It's on my bucket list.

In truth it's little different from sitting next to someone on a train or bus except you're going to be in a dimly lit situation at the theatre.

One option is to book isle seats. If you feel the person next to you, if you're one seat in, is to swap with your SO and take the isle seat.

I've been to the cinema a few times but it's not been that busy that I was sat right next to someone. Act natually and you'll carry it off.

Bobbi46
10-16-2019, 05:33 AM
I have, over here in my region at least Celtic music is high on the agenda and periodically we have concerts and yes I went dressed for the last one, nobody batted an eyelid at me and I felt just the same as if I had been dressed within my home. Nothing beats live music!

susan54
10-16-2019, 05:41 AM
I have been to several and had to sit next to people. I always prefer to sit beside women no matter how I am addressed - that way you are less likely to be the victim of manspreading. There were no issues. No conversation either but that might have been unrelated to my clothes. I have been to classical and jazz concerts as Susan.

Tracii G
10-16-2019, 07:01 AM
Been to a few rock and roll shows in inside and outside venues fully in girl mode.
It felt normal and nobody even looked twice at me.

char GG
10-16-2019, 07:12 AM
My SO and I went to see Lady Gaga in concert. Actually, his outfit was a huge hit! Lots of people wanted to be in pictures with him. No negative reactions whatsoever.

2B Natasha
10-16-2019, 07:18 AM
All the time. My wife and I go the theatre, probably 5 times a season. Depends on what the productions are. First out to dinner and the to the theatre. Never had an issue. Mostly we have pleasant conversation with or next seat neighbors.
Cheers

Connie D50
10-16-2019, 07:44 AM
My wife and I went to a play (Hamilton in Chicago) my two cents you have heard 100 times before. Dress to blend, be confident and most people don't pay attention to others. The two ladies in are row and the people be hide us seem to not care or just didn't notice. Have fun and good luck.

Micki_Finn
10-16-2019, 08:26 AM
Yup. Went and saw Something Rotten. Hilarious show by the way. Generally not a big deal, but thats So Cal, so your mileage may vary. You’re also seeing a show that will be attended primarily by a little older crowd most likely, so that we’ll be a factor too.

Asew
10-16-2019, 08:54 AM
I recently went to an Avril Lavigne concert and wanted to dress in punk rock femme. But my wife didn't feel comfortable going to another country with me dressed (US -> Canada even though it was only a 3 hour drive each way and was only a day trip). So I dressed the day before in the outfit I would have worn. And my wife said if I washed the skirt she would wear it to the concert which we did.

Jean 103
10-16-2019, 10:05 AM
Yes, like everything else it's no big deal, well except for the event.

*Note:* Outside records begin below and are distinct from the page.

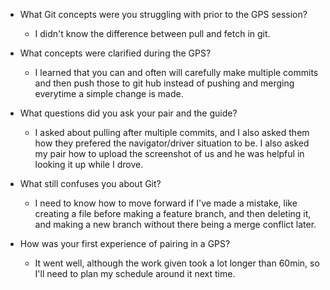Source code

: * What Git concepts were you struggling with prior to the GPS session?
   * I didn't know the difference between pull and fetch in git.

* What concepts were clarified during the GPS?
   * I learned that you can and often will carefully make multiple commits and then push those to git hub instead of pushing and merging everytime a simple change is made. 

* What questions did you ask your pair and the guide?
   * I asked about pulling after multiple commits, and I also asked them how they prefered the navigator/driver situation to be. I also asked my pair how to upload the screenshot of us and he was helpful in looking it up while I drove.

* What still confuses you about Git?
  * I need to know how to move forward if I've made a mistake, like creating a file before making a feature branch, and then deleting it, and making a new branch without there being a merge conflict later.

* How was your first experience of pairing in a GPS?
   * It went well, although the work given took a lot longer than 60min, so I'll need to plan my schedule around it next time.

Things happen all the time. At a Motley Crue concert the lady in front of me told me her son is TG. This kinda thing has happened to me before, not a big deal.

It is just like going anywhere else.

Being with someone especially a GG makes a difference. You will be fine, enjoy.

Alice Torn
10-16-2019, 10:45 AM
Several years ago, I went to some summer city band concerts in the park bandshell, in Dekalb Illinois, dressed up as Alice. Several people came and sat to the right of me, on the bleachers, and i made some comments on the music, and the woman next to me seemed a bit nervous and looked at me. They left early. But other than that, I know i was watched some, but no problems.

Leslie Langford
10-16-2019, 11:10 AM
I've been to a number of concerts and shows in "Leslie" mode over the years, and as other posters here have stated, it's no "biggie" once you get over the initial jitters.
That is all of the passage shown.